■ **Problem statement**
All of the data below should be returned exactly.

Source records
# # #

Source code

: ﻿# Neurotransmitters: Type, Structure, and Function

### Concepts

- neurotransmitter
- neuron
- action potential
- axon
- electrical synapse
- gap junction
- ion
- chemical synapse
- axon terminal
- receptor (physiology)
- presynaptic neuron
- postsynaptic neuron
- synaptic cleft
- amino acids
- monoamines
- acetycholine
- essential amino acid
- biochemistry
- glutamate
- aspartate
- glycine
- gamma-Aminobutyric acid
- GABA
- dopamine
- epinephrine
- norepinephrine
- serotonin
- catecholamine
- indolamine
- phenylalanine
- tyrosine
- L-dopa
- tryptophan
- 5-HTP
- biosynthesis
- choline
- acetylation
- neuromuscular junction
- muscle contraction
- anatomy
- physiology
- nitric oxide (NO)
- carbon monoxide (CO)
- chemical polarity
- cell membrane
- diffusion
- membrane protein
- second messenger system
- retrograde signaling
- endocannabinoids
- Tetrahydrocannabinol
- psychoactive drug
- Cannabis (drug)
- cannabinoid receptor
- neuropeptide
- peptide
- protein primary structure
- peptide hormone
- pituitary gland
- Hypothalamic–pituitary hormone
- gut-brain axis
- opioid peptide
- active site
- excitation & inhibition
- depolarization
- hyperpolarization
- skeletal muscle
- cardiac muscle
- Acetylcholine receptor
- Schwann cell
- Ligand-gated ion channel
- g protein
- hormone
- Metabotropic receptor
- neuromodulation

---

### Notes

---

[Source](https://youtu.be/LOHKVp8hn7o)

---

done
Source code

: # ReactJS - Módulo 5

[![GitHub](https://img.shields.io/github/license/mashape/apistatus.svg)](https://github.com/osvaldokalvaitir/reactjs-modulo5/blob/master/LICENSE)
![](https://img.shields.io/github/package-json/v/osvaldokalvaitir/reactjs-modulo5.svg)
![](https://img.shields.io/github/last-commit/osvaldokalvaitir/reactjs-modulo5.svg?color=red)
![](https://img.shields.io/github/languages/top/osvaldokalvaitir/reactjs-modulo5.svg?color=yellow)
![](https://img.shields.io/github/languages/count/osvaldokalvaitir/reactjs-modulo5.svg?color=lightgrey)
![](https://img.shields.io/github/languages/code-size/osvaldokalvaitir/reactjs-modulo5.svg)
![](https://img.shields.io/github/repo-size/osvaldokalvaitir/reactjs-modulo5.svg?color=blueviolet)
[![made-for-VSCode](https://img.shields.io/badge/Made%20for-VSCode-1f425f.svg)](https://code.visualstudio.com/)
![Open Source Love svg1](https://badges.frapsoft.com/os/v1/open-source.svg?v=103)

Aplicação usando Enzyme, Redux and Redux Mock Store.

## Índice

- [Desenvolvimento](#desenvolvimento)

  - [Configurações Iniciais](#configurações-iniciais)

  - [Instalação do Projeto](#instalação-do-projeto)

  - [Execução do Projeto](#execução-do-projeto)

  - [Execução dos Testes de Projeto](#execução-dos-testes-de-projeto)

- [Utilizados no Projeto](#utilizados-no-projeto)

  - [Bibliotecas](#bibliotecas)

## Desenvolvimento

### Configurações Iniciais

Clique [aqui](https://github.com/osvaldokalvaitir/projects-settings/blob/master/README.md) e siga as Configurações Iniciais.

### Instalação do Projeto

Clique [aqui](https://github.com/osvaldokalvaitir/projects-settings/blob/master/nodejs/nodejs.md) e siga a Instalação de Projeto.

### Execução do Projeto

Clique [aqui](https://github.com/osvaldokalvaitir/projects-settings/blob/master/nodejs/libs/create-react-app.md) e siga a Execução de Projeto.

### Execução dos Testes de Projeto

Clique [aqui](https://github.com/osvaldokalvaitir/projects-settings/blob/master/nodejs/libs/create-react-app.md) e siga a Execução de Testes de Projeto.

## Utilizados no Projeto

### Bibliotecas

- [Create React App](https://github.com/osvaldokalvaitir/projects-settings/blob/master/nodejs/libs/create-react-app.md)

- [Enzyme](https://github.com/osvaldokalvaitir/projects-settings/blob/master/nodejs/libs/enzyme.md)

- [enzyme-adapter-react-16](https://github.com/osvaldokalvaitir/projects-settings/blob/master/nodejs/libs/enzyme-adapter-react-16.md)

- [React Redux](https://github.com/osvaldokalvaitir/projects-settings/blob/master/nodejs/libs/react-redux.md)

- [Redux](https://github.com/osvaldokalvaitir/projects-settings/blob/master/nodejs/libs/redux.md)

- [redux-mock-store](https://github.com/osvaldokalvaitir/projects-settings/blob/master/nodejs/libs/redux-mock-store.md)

# # #

■ **Reply**
Source code

: ﻿# Neurotransmitters: Type, Structure, and Function

### Concepts

- neurotransmitter
- neuron
- action potential
- axon
- electrical synapse
- gap junction
- ion
- chemical synapse
- axon terminal
- receptor (physiology)
- presynaptic neuron
- postsynaptic neuron
- synaptic cleft
- amino acids
- monoamines
- acetycholine
- essential amino acid
- biochemistry
- glutamate
- aspartate
- glycine
- gamma-Aminobutyric acid
- GABA
- dopamine
- epinephrine
- norepinephrine
- serotonin
- catecholamine
- indolamine
- phenylalanine
- tyrosine
- L-dopa
- tryptophan
- 5-HTP
- biosynthesis
- choline
- acetylation
- neuromuscular junction
- muscle contraction
- anatomy
- physiology
- nitric oxide (NO)
- carbon monoxide (CO)
- chemical polarity
- cell membrane
- diffusion
- membrane protein
- second messenger system
- retrograde signaling
- endocannabinoids
- Tetrahydrocannabinol
- psychoactive drug
- Cannabis (drug)
- cannabinoid receptor
- neuropeptide
- peptide
- protein primary structure
- peptide hormone
- pituitary gland
- Hypothalamic–pituitary hormone
- gut-brain axis
- opioid peptide
- active site
- excitation & inhibition
- depolarization
- hyperpolarization
- skeletal muscle
- cardiac muscle
- Acetylcholine receptor
- Schwann cell
- Ligand-gated ion channel
- g protein
- hormone
- Metabotropic receptor
- neuromodulation

---

### Notes

---

[Source](https://youtu.be/LOHKVp8hn7o)

---

done
Source code

: # ReactJS - Módulo 5

[![GitHub](https://img.shields.io/github/license/mashape/apistatus.svg)](https://github.com/osvaldokalvaitir/reactjs-modulo5/blob/master/LICENSE)
![](https://img.shields.io/github/package-json/v/osvaldokalvaitir/reactjs-modulo5.svg)
![](https://img.shields.io/github/last-commit/osvaldokalvaitir/reactjs-modulo5.svg?color=red)
![](https://img.shields.io/github/languages/top/osvaldokalvaitir/reactjs-modulo5.svg?color=yellow)
![](https://img.shields.io/github/languages/count/osvaldokalvaitir/reactjs-modulo5.svg?color=lightgrey)
![](https://img.shields.io/github/languages/code-size/osvaldokalvaitir/reactjs-modulo5.svg)
![](https://img.shields.io/github/repo-size/osvaldokalvaitir/reactjs-modulo5.svg?color=blueviolet)
[![made-for-VSCode](https://img.shields.io/badge/Made%20for-VSCode-1f425f.svg)](https://code.visualstudio.com/)
![Open Source Love svg1](https://badges.frapsoft.com/os/v1/open-source.svg?v=103)

Aplicação usando Enzyme, Redux and Redux Mock Store.

## Índice

- [Desenvolvimento](#desenvolvimento)

  - [Configurações Iniciais](#configurações-iniciais)

  - [Instalação do Projeto](#instalação-do-projeto)

  - [Execução do Projeto](#execução-do-projeto)

  - [Execução dos Testes de Projeto](#execução-dos-testes-de-projeto)

- [Utilizados no Projeto](#utilizados-no-projeto)

  - [Bibliotecas](#bibliotecas)

## Desenvolvimento

### Configurações Iniciais

Clique [aqui](https://github.com/osvaldokalvaitir/projects-settings/blob/master/README.md) e siga as Configurações Iniciais.

### Instalação do Projeto

Clique [aqui](https://github.com/osvaldokalvaitir/projects-settings/blob/master/nodejs/nodejs.md) e siga a Instalação de Projeto.

### Execução do Projeto

Clique [aqui](https://github.com/osvaldokalvaitir/projects-settings/blob/master/nodejs/libs/create-react-app.md) e siga a Execução de Projeto.

### Execução dos Testes de Projeto

Clique [aqui](https://github.com/osvaldokalvaitir/projects-settings/blob/master/nodejs/libs/create-react-app.md) e siga a Execução de Testes de Projeto.

## Utilizados no Projeto

### Bibliotecas

- [Create React App](https://github.com/osvaldokalvaitir/projects-settings/blob/master/nodejs/libs/create-react-app.md)

- [Enzyme](https://github.com/osvaldokalvaitir/projects-settings/blob/master/nodejs/libs/enzyme.md)

- [enzyme-adapter-react-16](https://github.com/osvaldokalvaitir/projects-settings/blob/master/nodejs/libs/enzyme-adapter-react-16.md)

- [React Redux](https://github.com/osvaldokalvaitir/projects-settings/blob/master/nodejs/libs/react-redux.md)

- [Redux](https://github.com/osvaldokalvaitir/projects-settings/blob/master/nodejs/libs/redux.md)

- [redux-mock-store](https://github.com/osvaldokalvaitir/projects-settings/blob/master/nodejs/libs/redux-mock-store.md)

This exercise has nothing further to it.